Mevlana diyarı Konya’da doğduğum için ailede aldığım terbiye ve görgü gereği Mevlana’nın insana yaklaşımını ve insanlara faydalı olma prensibini önde tutmak, hayat felsefemin temelini oluşturur. Mevlana’nın yedi öğüdünün iyi bir hayat felsefesi olduğuna inanıyorum.
Bu felsefe şunları içeriri: Cömertlik ve yardım etmede akarsu gibi ol. / Şefkat ve merhamette güneş gibi ol. / Başkalarının kusurunu örtmede gece gibi ol. / Hiddet ve asabiyette ölü gibi ol. / Tevazu ve alçakgönüllülükte toprak gibi ol. / Hoşgörülülükte deniz gibi ol. / Ya olduğun gibi görün, ya göründüğün gibi ol.
İşte bu çok önemli bir bakış açısı. Başkalarının hakkının bize geçmemesine çok önem veriyorum. Yerine göre para kaybetmek önemli değil, mühim olan başkalarının hakkının bize geçmemesi, başkalarının hakkına el uzatılarak yapılan iş uzak durulması gerekilen bir iştir. Çalışma hayatımda devamlı dikkat ettiğim, özen gösterdiğim konuların başında bu gelir.

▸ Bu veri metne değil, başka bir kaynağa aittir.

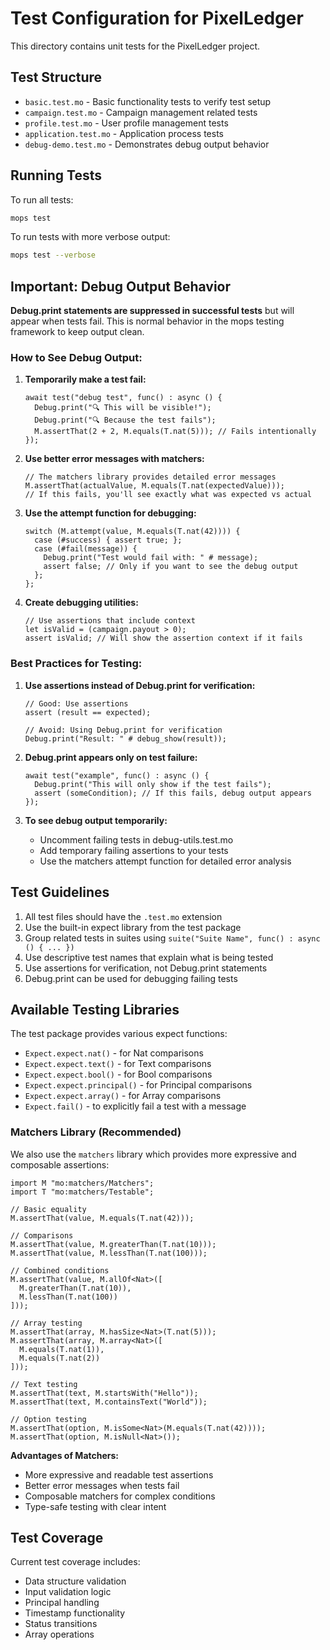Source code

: # Test Configuration for PixelLedger

This directory contains unit tests for the PixelLedger project.

## Test Structure

- `basic.test.mo` - Basic functionality tests to verify test setup
- `campaign.test.mo` - Campaign management related tests
- `profile.test.mo` - User profile management tests  
- `application.test.mo` - Application process tests
- `debug-demo.test.mo` - Demonstrates debug output behavior

## Running Tests

To run all tests:
```bash
mops test
```

To run tests with more verbose output:
```bash
mops test --verbose
```

## Important: Debug Output Behavior

**Debug.print statements are suppressed in successful tests** but will appear when tests fail. This is normal behavior in the mops testing framework to keep output clean.

### How to See Debug Output:

1. **Temporarily make a test fail:**
   ```motoko
   await test("debug test", func() : async () {
     Debug.print("🔍 This will be visible!");
     Debug.print("🔍 Because the test fails");
     M.assertThat(2 + 2, M.equals(T.nat(5))); // Fails intentionally
   });
   ```

2. **Use better error messages with matchers:**
   ```motoko
   // The matchers library provides detailed error messages
   M.assertThat(actualValue, M.equals(T.nat(expectedValue)));
   // If this fails, you'll see exactly what was expected vs actual
   ```

3. **Use the attempt function for debugging:**
   ```motoko
   switch (M.attempt(value, M.equals(T.nat(42)))) {
     case (#success) { assert true; };
     case (#fail(message)) { 
       Debug.print("Test would fail with: " # message);
       assert false; // Only if you want to see the debug output
     };
   };
   ```

4. **Create debugging utilities:**
   ```motoko
   // Use assertions that include context
   let isValid = (campaign.payout > 0);
   assert isValid; // Will show the assertion context if it fails
   ```

### Best Practices for Testing:

1. **Use assertions instead of Debug.print for verification:**
   ```motoko
   // Good: Use assertions
   assert (result == expected);
   
   // Avoid: Using Debug.print for verification
   Debug.print("Result: " # debug_show(result));
   ```

2. **Debug.print appears only on test failure:**
   ```motoko
   await test("example", func() : async () {
     Debug.print("This will only show if the test fails");
     assert (someCondition); // If this fails, debug output appears
   });
   ```

3. **To see debug output temporarily:**
   - Uncomment failing tests in debug-utils.test.mo
   - Add temporary failing assertions to your tests
   - Use the matchers attempt function for detailed error analysis

## Test Guidelines

1. All test files should have the `.test.mo` extension
2. Use the built-in expect library from the test package
3. Group related tests in suites using `suite("Suite Name", func() : async () { ... })`
4. Use descriptive test names that explain what is being tested
5. Use assertions for verification, not Debug.print statements
6. Debug.print can be used for debugging failing tests

## Available Testing Libraries

The test package provides various expect functions:
- `Expect.expect.nat()` - for Nat comparisons
- `Expect.expect.text()` - for Text comparisons  
- `Expect.expect.bool()` - for Bool comparisons
- `Expect.expect.principal()` - for Principal comparisons
- `Expect.expect.array()` - for Array comparisons
- `Expect.fail()` - to explicitly fail a test with a message

### Matchers Library (Recommended)

We also use the `matchers` library which provides more expressive and composable assertions:

```motoko
import M "mo:matchers/Matchers";
import T "mo:matchers/Testable";

// Basic equality
M.assertThat(value, M.equals(T.nat(42)));

// Comparisons
M.assertThat(value, M.greaterThan(T.nat(10)));
M.assertThat(value, M.lessThan(T.nat(100)));

// Combined conditions
M.assertThat(value, M.allOf<Nat>([
  M.greaterThan(T.nat(10)),
  M.lessThan(T.nat(100))
]));

// Array testing
M.assertThat(array, M.hasSize<Nat>(T.nat(5)));
M.assertThat(array, M.array<Nat>([
  M.equals(T.nat(1)),
  M.equals(T.nat(2))
]));

// Text testing
M.assertThat(text, M.startsWith("Hello"));
M.assertThat(text, M.containsText("World"));

// Option testing
M.assertThat(option, M.isSome<Nat>(M.equals(T.nat(42))));
M.assertThat(option, M.isNull<Nat>());
```

**Advantages of Matchers:**
- More expressive and readable test assertions
- Better error messages when tests fail
- Composable matchers for complex conditions
- Type-safe testing with clear intent

## Test Coverage

Current test coverage includes:
- Data structure validation
- Input validation logic
- Principal handling
- Timestamp functionality
- Status transitions
- Array operations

Orta okul son sınıfta iken 1964 Kıbrıs Olayları’nda ülkenin düştüğü acziyet, 70 bin nüfuslu o dönem Konya’sının kerpiçevlerin,düzensizliğin getirdiği gerikalmışlık görüntüsü,ülkemizin geliştirilmesi gerektiğinin verdiği heyecanla hiçbiryerde yayınlanmamış; ancak arkadaş toplantılarında okunan şu dizelerime yansımıştı:“Birmemleketim olsundiyorum,düşünüyorum kigardaş/Toprak evliköyleri,kentleri/Tahtadan köprüleri,subentleri,/ Bırakmışlar yeriniçelikten sitelere/Öbek öbek atölyeler, yüksek okullar, / Dev fabrikalara, dev üniversitelere.” Şimdi geriye dönüp baktığımda hem üniversite hayatımda, hem iş, hem de sosyal hayatta bu mısralarda koyduğum hedefleri gerçekleştirmeye, o ideale ulaşmaya çalıştığımı görüyorum.
Hep bu idealler için ileri teknoloji barındıran; otomotiv, uçak, savunma, araç, inşaat, kompozit, kauçuk sektörlerine nitelikli ve gelişmiş ülkelerle rekabet edebilir makineler, tesisler üretiyorum. Nitelikli üniversitelere erişmek için üniversite yönetimlerinde etkin görev almaya gayret ediyorum. Gelişmiş teknoparkların kuruluşunda ve uluslararası güce erişmelerinde görev alıyorum. Ülkemiz savunma sanayisinin caydırıcı güce erişmesinde hem üreterek, hem de üretenleri organize ederek savunma sanayisinin güçlenmesine; uçak, uzay ve roket endüstrilerine katkı vermeye gayret ediyorum.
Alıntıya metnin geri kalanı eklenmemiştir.